L’assemblée générale extraordinaire de Luxconnect a duré 15 minutes chrono le 5 novembre dernier à son siège à Bettembourg. L’ordre du jour a porté sur une augmentation de 30 millions d’euros de capital de la société qui a construit quatre centres de données high-tech et un réseau de fibre optique de 1.300 kilomètres au Luxembourg. Actionnaire à 100% de cette société anonyme, L’Etat a été l’unique souscripteur.

Sur ce montant de 30 millions d’argent frais, 15 ont servi à la création de Luxprovide, la filiale de Luxconnect en charge d’exploiter le futur supercalculateur à Bissen. Il s’agit de la première tranche de financement public. Une seconde avance de 14,5 millions d’euros interviendra en 2020, sans que soit encore tranchée la question des modalités de l’opération.
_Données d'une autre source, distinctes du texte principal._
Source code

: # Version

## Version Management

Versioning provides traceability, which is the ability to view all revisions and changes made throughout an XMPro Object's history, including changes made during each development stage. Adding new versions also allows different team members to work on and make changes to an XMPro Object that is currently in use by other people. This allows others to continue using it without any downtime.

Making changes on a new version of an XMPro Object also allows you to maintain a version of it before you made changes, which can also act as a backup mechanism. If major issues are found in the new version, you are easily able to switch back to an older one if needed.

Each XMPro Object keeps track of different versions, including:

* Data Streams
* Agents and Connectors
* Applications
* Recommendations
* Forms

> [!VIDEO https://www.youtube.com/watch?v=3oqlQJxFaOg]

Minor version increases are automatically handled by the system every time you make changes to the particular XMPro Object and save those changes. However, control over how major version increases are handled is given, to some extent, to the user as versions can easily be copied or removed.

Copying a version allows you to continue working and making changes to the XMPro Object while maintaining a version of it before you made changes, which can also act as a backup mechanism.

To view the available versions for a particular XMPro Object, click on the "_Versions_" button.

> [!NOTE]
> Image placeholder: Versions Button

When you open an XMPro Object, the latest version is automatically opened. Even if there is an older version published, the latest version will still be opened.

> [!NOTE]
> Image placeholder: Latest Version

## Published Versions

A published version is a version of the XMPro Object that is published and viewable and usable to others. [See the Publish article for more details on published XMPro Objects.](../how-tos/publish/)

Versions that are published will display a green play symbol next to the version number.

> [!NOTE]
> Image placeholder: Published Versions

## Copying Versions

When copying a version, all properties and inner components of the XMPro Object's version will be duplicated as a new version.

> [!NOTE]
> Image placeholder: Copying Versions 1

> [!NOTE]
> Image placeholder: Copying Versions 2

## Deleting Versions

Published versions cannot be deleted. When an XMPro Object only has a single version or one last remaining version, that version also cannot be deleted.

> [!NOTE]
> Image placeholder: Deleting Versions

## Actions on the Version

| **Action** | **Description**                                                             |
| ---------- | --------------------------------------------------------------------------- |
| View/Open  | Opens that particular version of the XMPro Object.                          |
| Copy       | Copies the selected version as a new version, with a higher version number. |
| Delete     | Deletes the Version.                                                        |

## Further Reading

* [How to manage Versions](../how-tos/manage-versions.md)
L’option d’une convention entre Luxprovide et l’Etat n’est pas écartée.

Les 15 autres millions ont été affectés aux besoins propres de Luxconnect. Cette cagnotte est salutaire pour l’entreprise confrontée à de sérieuses difficultés de trésorerie.

Degré zéro de l’information

La recapitalisation de Luxconnect a été décidée dans l’urgence le 5 juillet dernier lors d’un conseil de gouvernement. Aucune information n’a toutefois été délivrée dans le communiqué de presse ayant suivi ce conseil. La décision n’a fait l’objet d’aucune publicité de la part du gouvernement.

Son silence s’explique en partie par la sensibilité de son intervention. Car en mettant des deniers publics dans une entreprise qui opère sur le marché privé, qui plus est déficitaire, les autorités courent le risque de se faire accuser de violer les règles européennes en matière d’aides d’Etat. Elles marchent donc sur des œufs.

En l’absence d’augmentation de capital, Luxconnect sera contraint d’arrêter ses investissements, notamment dans le réseau de la fibre optique pour les prochaines années»Note de Xavier Bettel au Conseil de gouvernement

Le ministère des Communications et des Médias a pris toutes les précautions pour justifier la pertinence de l’opération. Dans une note qu’il a fait passer à ses ministres cet été, Xavier Bettel a défendu la spécificité de Luxconnect, société anonyme dont les visées participent à «l’intérêt général, en complément à l’offre des opérateurs économiques du marché ou en l’absence d’initiative privée suffisante».

La création de la société en 2006 a répondu à un besoin de diversification des lignes pour assurer la sécurité de l’approvisionnement, a fait valoir le Premier ministre. Le gouvernement considère que l’entreprise n’entre pas en concurrence directe avec les activités des autres opérateurs, dont Post, également contrôlée à 100% par des capitaux publics.

La note que REPORTER s’est procurée indique que «la mission de Luxconnect qui lui a été confiée par l’Etat répond à une défaillance du marché: aucun autre opérateur ne serait en mesure d’assumer cette mission compte tenu du coût d’investissement d’un tel projet».

Trésorerie à sec

L’injection des 15 millions dans Luxconnect, qui a porté son capital social à 105 millions d’euros, s’apparente plus à un mini-sauvetage qu’à un investissement vraiment rationnel.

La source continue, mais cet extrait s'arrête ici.